--- Exercise description ---
Give only the number of lines below that contain the word "tambahkan".

(Stored items)
= Beginning of Section =

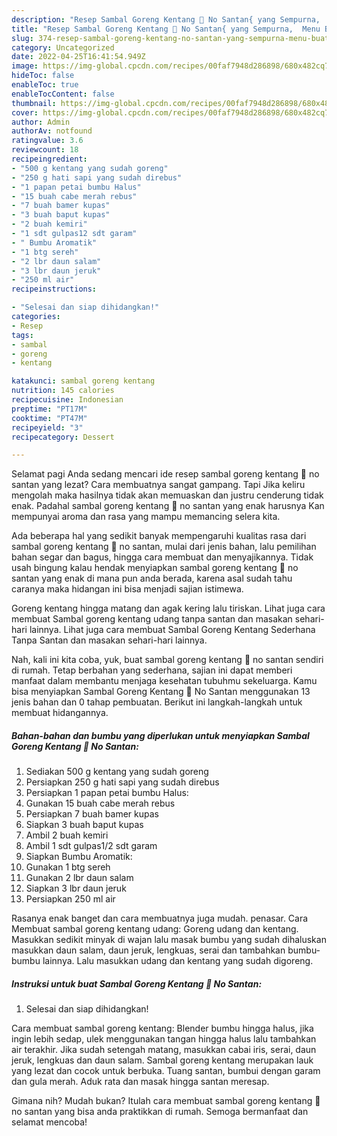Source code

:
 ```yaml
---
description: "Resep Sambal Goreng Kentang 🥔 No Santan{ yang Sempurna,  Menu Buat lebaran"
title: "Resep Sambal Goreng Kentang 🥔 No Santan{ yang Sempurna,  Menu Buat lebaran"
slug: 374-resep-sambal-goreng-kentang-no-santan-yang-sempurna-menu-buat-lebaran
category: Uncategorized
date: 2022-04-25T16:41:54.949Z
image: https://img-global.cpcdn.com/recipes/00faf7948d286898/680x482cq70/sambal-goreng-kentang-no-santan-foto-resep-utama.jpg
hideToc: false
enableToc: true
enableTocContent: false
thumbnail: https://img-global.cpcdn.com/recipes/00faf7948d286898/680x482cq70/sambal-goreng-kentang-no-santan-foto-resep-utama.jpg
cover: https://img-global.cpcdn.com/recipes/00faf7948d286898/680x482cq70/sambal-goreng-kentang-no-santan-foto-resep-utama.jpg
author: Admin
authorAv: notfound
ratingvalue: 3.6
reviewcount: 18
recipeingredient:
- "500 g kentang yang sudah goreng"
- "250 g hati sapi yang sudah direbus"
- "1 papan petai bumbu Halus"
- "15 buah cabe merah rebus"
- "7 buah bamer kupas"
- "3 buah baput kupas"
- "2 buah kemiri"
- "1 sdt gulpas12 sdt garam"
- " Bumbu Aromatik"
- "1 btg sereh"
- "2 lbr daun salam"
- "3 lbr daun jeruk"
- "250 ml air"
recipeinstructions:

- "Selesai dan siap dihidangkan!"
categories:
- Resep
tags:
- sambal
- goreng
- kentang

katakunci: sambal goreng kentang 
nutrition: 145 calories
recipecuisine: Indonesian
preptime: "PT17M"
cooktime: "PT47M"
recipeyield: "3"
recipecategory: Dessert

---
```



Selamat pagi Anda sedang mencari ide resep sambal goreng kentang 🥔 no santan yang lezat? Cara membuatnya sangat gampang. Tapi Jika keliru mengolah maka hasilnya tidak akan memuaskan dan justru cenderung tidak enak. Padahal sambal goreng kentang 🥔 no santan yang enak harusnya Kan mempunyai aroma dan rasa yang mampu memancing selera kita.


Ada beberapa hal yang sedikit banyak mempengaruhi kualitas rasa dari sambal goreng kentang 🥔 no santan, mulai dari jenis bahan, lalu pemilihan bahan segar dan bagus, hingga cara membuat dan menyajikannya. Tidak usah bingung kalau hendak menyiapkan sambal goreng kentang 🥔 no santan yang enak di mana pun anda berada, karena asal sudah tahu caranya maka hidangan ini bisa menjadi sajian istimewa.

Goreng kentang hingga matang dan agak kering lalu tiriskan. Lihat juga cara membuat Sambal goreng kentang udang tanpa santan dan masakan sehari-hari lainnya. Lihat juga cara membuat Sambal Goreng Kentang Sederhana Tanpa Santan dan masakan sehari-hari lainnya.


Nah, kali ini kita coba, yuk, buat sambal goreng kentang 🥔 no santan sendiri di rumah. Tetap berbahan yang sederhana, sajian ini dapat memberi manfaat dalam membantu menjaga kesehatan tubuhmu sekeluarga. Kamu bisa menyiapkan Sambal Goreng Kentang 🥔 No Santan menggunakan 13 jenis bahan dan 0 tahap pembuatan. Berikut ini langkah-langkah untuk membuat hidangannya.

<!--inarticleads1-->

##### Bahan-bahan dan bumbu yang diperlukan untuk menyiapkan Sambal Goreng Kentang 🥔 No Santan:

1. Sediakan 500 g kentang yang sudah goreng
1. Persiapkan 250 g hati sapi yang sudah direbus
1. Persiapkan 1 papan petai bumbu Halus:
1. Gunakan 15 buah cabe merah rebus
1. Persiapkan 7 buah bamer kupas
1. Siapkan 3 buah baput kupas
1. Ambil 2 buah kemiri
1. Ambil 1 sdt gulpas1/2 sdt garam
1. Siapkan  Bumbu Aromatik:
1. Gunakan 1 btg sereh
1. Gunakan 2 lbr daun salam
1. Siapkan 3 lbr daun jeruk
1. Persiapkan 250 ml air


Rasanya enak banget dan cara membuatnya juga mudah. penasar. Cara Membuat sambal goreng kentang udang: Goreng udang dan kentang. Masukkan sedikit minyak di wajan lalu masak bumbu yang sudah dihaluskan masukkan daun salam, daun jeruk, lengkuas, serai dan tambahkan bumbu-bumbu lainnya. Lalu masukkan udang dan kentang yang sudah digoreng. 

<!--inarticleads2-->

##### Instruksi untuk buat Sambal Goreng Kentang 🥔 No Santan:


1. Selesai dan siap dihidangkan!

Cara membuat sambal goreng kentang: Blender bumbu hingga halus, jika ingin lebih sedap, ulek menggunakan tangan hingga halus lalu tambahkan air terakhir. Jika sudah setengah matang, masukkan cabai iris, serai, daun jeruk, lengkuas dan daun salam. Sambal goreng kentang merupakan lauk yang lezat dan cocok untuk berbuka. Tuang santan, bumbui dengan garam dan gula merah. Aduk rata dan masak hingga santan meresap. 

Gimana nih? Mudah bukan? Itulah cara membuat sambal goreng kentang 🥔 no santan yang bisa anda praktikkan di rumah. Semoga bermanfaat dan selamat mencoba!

= End of Section =

--- Output ---
2